Something big is happening silently in Norway. The Norwegian labour and welfare administration NAV has issued a report as a first step to restructure and hopefully improve the Deaf population’s access to Social Services through access to interpreters. The report is generally constructive and relevant, but on one important point it suggests something rather disturbing. Ingeborg Skaten (Lecturer at Bergen University College’s sign language interpreter training) discusses this very important turn in this article.
What is this disturbing change then? Well, the report suggests that “when the communication does not work, then the interpreter – both free-lance and employee – should both feel obliged to and have the right to suggest actions to improve the communication”. (my translation from Norwegian). Furthermore, the report suggests that interpreters should get training in evaluating the functioning of the Deaf client.

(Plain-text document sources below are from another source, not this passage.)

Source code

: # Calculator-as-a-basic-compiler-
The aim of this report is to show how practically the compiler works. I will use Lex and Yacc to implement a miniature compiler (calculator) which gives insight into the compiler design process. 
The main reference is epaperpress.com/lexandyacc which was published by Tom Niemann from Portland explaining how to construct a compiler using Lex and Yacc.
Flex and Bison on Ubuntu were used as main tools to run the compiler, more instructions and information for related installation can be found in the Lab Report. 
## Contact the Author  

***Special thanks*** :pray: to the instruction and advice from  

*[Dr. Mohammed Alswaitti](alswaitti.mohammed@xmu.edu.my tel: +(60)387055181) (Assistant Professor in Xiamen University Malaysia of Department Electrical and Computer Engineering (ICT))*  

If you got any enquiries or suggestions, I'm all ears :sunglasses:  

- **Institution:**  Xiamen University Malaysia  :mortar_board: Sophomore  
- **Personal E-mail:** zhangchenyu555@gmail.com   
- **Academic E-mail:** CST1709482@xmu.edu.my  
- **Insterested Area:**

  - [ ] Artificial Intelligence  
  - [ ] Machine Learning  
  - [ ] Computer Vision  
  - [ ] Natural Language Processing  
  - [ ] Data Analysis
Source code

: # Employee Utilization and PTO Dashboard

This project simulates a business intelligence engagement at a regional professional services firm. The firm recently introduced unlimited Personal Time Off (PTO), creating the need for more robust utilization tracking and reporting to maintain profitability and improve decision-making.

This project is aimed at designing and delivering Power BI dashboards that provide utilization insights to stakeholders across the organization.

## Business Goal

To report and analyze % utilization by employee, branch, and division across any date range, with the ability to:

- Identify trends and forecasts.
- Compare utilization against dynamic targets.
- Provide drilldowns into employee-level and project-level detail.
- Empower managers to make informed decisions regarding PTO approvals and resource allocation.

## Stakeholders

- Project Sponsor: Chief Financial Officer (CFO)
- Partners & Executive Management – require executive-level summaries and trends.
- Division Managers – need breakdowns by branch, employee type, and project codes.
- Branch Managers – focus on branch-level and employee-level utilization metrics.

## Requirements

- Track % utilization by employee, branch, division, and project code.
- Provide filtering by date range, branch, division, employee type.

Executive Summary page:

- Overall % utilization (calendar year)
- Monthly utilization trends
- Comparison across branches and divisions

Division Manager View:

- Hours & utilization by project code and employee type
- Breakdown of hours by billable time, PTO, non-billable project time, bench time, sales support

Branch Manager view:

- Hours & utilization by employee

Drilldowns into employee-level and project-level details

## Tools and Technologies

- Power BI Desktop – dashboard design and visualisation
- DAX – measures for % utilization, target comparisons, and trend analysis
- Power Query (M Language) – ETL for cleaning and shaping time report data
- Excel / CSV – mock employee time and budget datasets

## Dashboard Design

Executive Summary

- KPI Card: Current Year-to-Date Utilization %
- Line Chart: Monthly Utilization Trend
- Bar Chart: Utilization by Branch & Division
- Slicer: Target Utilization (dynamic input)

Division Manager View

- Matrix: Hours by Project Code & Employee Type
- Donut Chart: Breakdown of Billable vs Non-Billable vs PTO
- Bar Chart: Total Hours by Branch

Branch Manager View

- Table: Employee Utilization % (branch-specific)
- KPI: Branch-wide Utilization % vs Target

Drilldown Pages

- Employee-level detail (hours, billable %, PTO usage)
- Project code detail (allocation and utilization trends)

Are these new suggestions really compatible with the neutrality of the interpreter and the professional secrecy of the interpreters? I’m very reluctant. Neutrality is probably one of the most important and difficult issues for an interpreter. I believe that it is of utmost importance to be neutral as far as possible. The reason for this is that neutrality is the only guarantee we can give our customers that we will faithfully interpret everything they have to say – as they say it. Every person has the right to his or her own language without it being filtered through somebody else’s values.
I teach my students that if communication does not work it must be up to the users of interpreting, be it a police/judge/case worker/assistance seeker or business person, to identify that and find solutions to the situation. As an example, I often use a situation that once happened to me in court. There was a clear misunderstanding between the prosecutor and the witness. Over and over again I interpreted the exact same words from the prosecutor, and over and over again the witness responded on a completely parallel track. I was convinced that the witness misunderstood something in my interpreting, and the prosecutor was just as convinced that I must be missing something in my interpretation. As I struggled on it finally became obvious that the witness had changed the story. In my view, had I started to evaluate the communication I would have made the situation even more confusing.
Now, imagine instead that the interpreters should have an obligation to judge when communication works or not. Where would that have put me in the court case above. And what if the communication does not work because of the interpreter? Now, interpreters already have an obligation under most code of conducts to decline work they are not qualified for. But, there may be situations where the interpreter for different reasons is not aware that he or she is the reason for the failed communication.
Another rule that many code of conducts take up is the one that states that the interpreter’s job is to interpret and nothing else, but suddenly this is challenged. The interpreter is not only an interpreter any more with this change of role. The interpreter becomes a social worker or police assistant, and what does that make with the trust from the clients. I’m also wondering where it will end. If it starts with evaluating the communicative situation, then it may easily slip into evaluating the reasons behind it, the client’s condition, the client’s family situation and so forth. For language interpreters it may be also understood for instance as judging somebody’s background on the basis of language. Briefly I believe that this can quickly turn into something challenging when it comes to interpreter’s neutrality and professional secrecy.
Yesterday evening there was an open debate at the Centre for Deaf in Bergen, where this issue was being discussed. I have not heard of the results of this debate, but I do hope that it will be clear that an interpreter’s job is to interpret – nothing else.